He sat for a long time, sipping the beer and reflecting on his own childhood. He’d had a single mother, too. They’d lived in all kinds of places, none of them anything special. Where he hung his hat had never mattered much to him until now. Having the boy here made Bo flinchingly aware of the small, shabby digs. He knew for a fact he didn’t ever want to embarrass this boy, didn’t ever want AJ to feel ashamed of who he was or where he lived. Bo had been through that, and the vivid memories haunted him still.

Bo could afford a new place now. He just hadn’t gotten around to it.

Studying the kid, he wondered what the hell he was going to do. He thought about Coach Landry Holmes, the man who had taken him under his wing when he was about AJ’s age. Coach Holmes was, in many respects, more of a parent to Bo than Trudy Crutcher had ever been. Holmes had first spotted Bo playing sandlot baseball, pitching to kids on a field polluted with refuse that blew like tumbleweeds across the dying grass. They used old Circle K bags for bases and kept score with a stick in the clay-heavy earth.

Holmes had seen the strength and promise in that twelve-year-old’s pitching arm, and he’d made Bo his project. When Trudy got behind on her bills and the boys had to go into foster care, it was Coach Holmes and his wife, Emmaline, who took the youngsters home and fed them, made them do their homework and get their hair cut and go to church. The Holmeses attended their sports practices and games with more reliable frequency than Trudy ever did. That had been just fine with Bo, because whenever his mom showed up somewhere, she always created a stir. She wore her hair teased up high, and her shirt cut low. Looks like hers were impossible to ignore.

Yet despite the kindness of Landry and Emmaline Holmes, Bo felt completely unprepared to be a father. It was probably also why he felt so strangely disassociated. He vacillated between the urge to flee and take no part in this, and the opposing urge to protect this boy at all costs. He’d coasted for years, sending child support even when he couldn’t afford to, because it made him feel like he was doing his part without requiring an emotional investment from him. Yet now, out of the blue, here was a kid in desperate need. And Bo could no longer turn his back on his responsibility, could no longer write a check to make it go away. Well, actually he could, but even he wasn’t that big a jerk.

AJ was young and undersized for his age. But his presence here was huge. He was the proverbial elephant in the room. What a mess, Bo thought.

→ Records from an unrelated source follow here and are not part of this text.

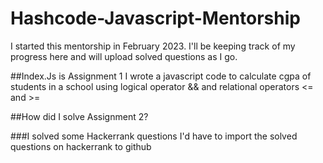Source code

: # Hashcode-Javascript-Mentorship

I started this mentorship in February 2023. I'll be keeping track of my progress here and will upload solved questions as I go.

##Index.Js is Assignment 1
I wrote a javascript code to calculate cgpa of students in a school using logical operator && and relational operators <= and >=

##How did I solve Assignment 2?

###I solved some Hackerrank questions
I'd have to import the solved questions on hackerrank to github
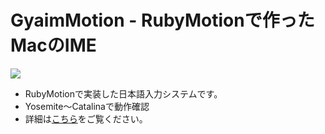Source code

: <h1>GyaimMotion - RubyMotionで作ったMacのIME</h1>

<img src="https://gyazo.com/648245adc6252b716db7af9f7b2022ab.gif">

<ul>
<li>RubyMotionで実装した日本語入力システムです。</li>
<li>Yosemite〜Catalinaで動作確認</li>
<li>詳細は<a href="http://masui.github.io/GyaimMotion/">こちら</a>をご覧ください。</li>
</ul>

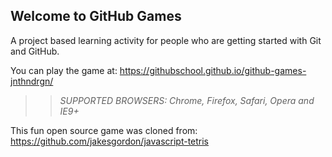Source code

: ## Welcome to GitHub Games

A project based learning activity for people who are getting started with Git and GitHub.

You can play the game at:  https://githubschool.github.io/github-games-jnthndrgn/

>> _*SUPPORTED BROWSERS*: Chrome, Firefox, Safari, Opera and IE9+_

This fun open source game was cloned from: https://github.com/jakesgordon/javascript-tetris
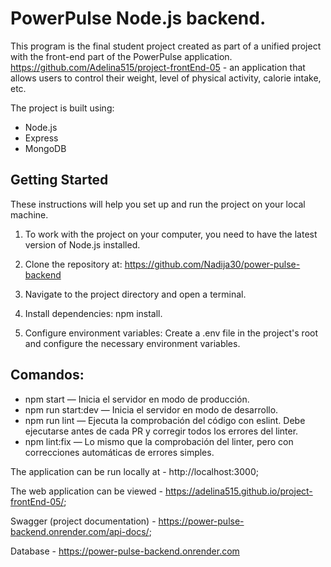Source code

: # PowerPulse Node.js backend.

This program is the final student project created as part of a unified project with the front-end part of the PowerPulse application. https://github.com/Adelina515/project-frontEnd-05 - an application that allows users to control their weight, level of physical activity, calorie intake, etc.

The project is built using:

- Node.js
- Express
- MongoDB

## Getting Started

These instructions will help you set up and run the project on your local machine.

1. To work with the project on your computer, you need to have the latest version of Node.js installed.

2. Clone the repository at: https://github.com/Nadija30/power-pulse-backend

3. Navigate to the project directory and open a terminal.

4. Install dependencies: npm install.

5. Configure environment variables: Create a .env file in the project's root and configure the necessary environment variables.

## Comandos:

- npm start — Inicia el servidor en modo de producción.
- npm run start:dev — Inicia el servidor en modo de desarrollo.
- npm run lint — Ejecuta la comprobación del código con eslint. Debe ejecutarse antes de cada PR y corregir todos los errores del linter.
- npm lint:fix — Lo mismo que la comprobación del linter, pero con correcciones automáticas de errores simples.

The application can be run locally at - http://localhost:3000;

The web application can be viewed - https://adelina515.github.io/project-frontEnd-05/;

Swagger (project documentation) - https://power-pulse-backend.onrender.com/api-docs/;

Database - https://power-pulse-backend.onrender.com
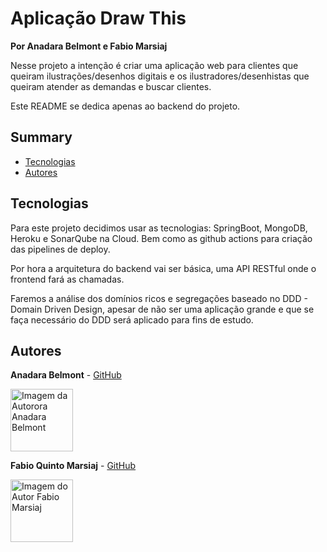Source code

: # Aplicação Draw This
**Por Anadara Belmont e Fabio Marsiaj**

Nesse projeto a intenção é criar uma aplicação web para clientes que queiram ilustrações/desenhos digitais
e os ilustradores/desenhistas que queiram atender as demandas e buscar clientes.

Este README se dedica apenas ao backend do projeto.


## Summary

- [Tecnologias](#tecnologias)
- [Autores](#autores)

## Tecnologias

Para este projeto decidimos usar as tecnologias: SpringBoot, MongoDB, Heroku e SonarQube na Cloud.
Bem como as github actions para criação das pipelines de deploy.

Por hora a arquitetura do backend vai ser básica, uma API RESTful onde o frontend fará as chamadas.

Faremos a análise dos domínios ricos e segregações baseado no DDD - Domain Driven Design, apesar de
não ser uma aplicação grande e que se faça necessário do DDD será aplicado para fins de estudo.


## Autores

**Anadara Belmont** -  [GitHub](https://github.com/anadarabelmont)

   <a href="https://github.com/anadarabelmont">
        <img 
        alt="Imagem da Autorora Anadara Belmont" src="https://avatars.githubusercontent.com/u/112440301?v=4" width="100">
  </a>

**Fabio Quinto Marsiaj** -  [GitHub](https://github.com/fabioqmarsiaj)

   <a href="https://github.com/fabioqmarsiaj">
        <img 
        alt="Imagem do Autor Fabio Marsiaj" src="https://avatars0.githubusercontent.com/u/34289167?s=460&v=4" width="100">
  </a>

“I’ll do the best I can, kid,” he muttered to the boy.




Five


Kim thought she’d sleep for a week once her head touched the pillow, but little demons of worry prodded her awake at the crack of dawn. She lay motionless in a room that was both familiar and strange to her. The last time she’d slept in this bed had been years ago, yet the memories that haunted the shadowy corners and the folds of the drapes were as fresh as last night’s dream. This had been her heart’s home as a child, a place of clarity and peace. Her grandparents’ house, where she was the adored only grandchild, had always been filled with magic for her.

When she was small, she hadn’t understood why she loved visiting Avalon so much. As she got older, she realized it was because here, she was accepted for herself, unweighted by expectations and unbound by restrictions. According to her father, her Fairfield grandparents spoiled her.

Kim hated that word, spoiled. She hated the fact that her father had described her as spoiled and, years later, so did most of the men she’d dated, including Lloyd Johnson. Spoiled implied something irredeemable, past saving. Something smelly that should be sealed up tight and kicked to the curb.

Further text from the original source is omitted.